==== Data section ====

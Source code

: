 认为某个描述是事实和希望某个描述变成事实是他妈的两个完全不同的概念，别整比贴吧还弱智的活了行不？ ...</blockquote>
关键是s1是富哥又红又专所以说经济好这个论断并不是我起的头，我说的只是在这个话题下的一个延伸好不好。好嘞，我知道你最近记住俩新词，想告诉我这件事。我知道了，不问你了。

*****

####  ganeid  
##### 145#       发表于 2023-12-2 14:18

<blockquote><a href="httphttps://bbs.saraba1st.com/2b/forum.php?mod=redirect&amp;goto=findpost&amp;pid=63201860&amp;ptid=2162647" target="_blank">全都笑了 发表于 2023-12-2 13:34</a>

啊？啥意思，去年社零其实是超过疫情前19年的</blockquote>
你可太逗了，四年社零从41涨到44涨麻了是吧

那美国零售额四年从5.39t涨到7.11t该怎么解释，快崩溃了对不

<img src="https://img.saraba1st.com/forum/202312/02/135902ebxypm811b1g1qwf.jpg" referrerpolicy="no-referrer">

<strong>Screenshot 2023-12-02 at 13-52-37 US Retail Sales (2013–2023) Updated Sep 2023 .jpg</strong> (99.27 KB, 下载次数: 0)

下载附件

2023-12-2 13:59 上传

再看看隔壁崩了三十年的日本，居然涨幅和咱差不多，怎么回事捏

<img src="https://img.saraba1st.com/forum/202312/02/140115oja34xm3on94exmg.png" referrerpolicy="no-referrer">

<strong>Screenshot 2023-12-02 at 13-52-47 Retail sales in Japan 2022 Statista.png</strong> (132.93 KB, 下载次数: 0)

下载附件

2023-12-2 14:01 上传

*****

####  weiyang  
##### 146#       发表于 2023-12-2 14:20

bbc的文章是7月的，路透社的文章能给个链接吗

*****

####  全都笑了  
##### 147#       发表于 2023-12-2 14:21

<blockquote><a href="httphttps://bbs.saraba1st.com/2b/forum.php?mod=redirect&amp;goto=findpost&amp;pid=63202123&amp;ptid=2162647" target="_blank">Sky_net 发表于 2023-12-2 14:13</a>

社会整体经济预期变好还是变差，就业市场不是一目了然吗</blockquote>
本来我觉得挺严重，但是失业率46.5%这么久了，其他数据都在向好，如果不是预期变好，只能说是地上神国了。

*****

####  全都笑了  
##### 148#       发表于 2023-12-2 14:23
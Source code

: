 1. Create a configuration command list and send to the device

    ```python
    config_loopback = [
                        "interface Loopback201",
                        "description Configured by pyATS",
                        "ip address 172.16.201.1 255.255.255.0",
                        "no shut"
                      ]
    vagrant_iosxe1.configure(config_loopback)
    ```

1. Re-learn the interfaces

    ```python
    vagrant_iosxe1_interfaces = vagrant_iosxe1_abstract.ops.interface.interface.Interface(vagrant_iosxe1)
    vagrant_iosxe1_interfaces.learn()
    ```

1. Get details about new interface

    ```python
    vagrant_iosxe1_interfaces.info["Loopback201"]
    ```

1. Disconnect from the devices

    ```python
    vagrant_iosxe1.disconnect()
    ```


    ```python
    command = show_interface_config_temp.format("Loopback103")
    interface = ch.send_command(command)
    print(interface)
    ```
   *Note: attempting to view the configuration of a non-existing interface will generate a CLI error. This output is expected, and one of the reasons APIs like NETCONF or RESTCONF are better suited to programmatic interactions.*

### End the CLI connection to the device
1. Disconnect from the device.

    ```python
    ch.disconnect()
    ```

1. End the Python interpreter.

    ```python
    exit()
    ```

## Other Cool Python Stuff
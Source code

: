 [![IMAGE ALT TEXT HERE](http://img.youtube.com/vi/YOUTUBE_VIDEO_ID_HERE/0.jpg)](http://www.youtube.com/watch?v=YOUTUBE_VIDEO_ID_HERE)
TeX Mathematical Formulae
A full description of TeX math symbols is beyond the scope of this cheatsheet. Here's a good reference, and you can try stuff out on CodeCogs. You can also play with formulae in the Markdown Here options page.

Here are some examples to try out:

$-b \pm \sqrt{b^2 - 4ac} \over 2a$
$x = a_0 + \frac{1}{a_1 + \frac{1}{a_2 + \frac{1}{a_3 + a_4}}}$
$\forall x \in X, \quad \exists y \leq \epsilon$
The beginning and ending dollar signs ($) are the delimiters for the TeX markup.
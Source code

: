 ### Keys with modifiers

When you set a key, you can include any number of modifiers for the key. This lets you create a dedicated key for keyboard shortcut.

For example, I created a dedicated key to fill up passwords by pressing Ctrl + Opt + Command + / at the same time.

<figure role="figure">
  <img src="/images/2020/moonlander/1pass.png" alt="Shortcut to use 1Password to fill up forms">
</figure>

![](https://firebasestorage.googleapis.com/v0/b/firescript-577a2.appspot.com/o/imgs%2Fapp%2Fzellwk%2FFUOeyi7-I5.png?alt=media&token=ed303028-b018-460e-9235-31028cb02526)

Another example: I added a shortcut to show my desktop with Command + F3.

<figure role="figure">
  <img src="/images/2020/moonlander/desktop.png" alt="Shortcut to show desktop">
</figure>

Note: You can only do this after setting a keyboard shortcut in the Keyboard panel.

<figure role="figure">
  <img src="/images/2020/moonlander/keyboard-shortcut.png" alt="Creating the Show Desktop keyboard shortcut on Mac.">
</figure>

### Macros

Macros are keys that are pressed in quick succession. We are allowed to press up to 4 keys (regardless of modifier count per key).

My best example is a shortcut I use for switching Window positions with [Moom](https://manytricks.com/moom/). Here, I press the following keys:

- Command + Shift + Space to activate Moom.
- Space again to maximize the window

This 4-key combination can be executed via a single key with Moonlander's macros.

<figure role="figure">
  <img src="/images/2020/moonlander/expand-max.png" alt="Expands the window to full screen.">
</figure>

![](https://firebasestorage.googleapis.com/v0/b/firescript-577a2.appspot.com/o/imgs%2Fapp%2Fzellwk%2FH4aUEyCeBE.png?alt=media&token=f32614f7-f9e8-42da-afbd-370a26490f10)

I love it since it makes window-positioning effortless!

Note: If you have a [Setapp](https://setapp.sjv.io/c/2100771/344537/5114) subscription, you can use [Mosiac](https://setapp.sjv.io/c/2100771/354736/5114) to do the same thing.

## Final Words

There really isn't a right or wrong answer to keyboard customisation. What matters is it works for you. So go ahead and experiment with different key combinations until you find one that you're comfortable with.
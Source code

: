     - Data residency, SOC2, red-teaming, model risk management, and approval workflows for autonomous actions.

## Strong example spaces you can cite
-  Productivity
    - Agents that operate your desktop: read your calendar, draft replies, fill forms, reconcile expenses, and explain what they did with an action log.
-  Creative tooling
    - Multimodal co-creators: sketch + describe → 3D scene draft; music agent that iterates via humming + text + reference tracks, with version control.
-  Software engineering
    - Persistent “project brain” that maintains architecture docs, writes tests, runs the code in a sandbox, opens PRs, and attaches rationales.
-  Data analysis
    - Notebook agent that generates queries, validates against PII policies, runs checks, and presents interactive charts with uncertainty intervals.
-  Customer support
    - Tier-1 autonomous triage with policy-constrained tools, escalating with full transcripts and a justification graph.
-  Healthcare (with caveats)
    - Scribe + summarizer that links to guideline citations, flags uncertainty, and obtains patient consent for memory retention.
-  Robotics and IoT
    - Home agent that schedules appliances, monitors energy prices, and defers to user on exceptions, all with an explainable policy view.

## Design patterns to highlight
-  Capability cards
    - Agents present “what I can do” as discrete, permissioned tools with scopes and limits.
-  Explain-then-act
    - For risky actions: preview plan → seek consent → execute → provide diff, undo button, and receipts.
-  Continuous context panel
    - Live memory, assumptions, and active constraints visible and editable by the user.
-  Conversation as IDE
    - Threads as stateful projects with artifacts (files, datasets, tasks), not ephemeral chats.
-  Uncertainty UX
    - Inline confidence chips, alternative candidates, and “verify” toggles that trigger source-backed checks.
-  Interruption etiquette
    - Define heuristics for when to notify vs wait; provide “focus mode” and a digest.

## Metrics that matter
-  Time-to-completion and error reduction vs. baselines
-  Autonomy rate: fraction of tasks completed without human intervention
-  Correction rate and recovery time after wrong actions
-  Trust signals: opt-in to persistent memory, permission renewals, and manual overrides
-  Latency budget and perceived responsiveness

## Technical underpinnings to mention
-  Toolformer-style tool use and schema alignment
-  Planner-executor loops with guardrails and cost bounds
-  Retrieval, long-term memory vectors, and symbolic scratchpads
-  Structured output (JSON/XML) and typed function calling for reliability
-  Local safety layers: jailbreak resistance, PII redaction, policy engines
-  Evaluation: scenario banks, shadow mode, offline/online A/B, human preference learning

====

▶ [To do]: Each line of the material that has "Retail" in it should be counted; reply with that number alone.

▶ [Answer box]: 2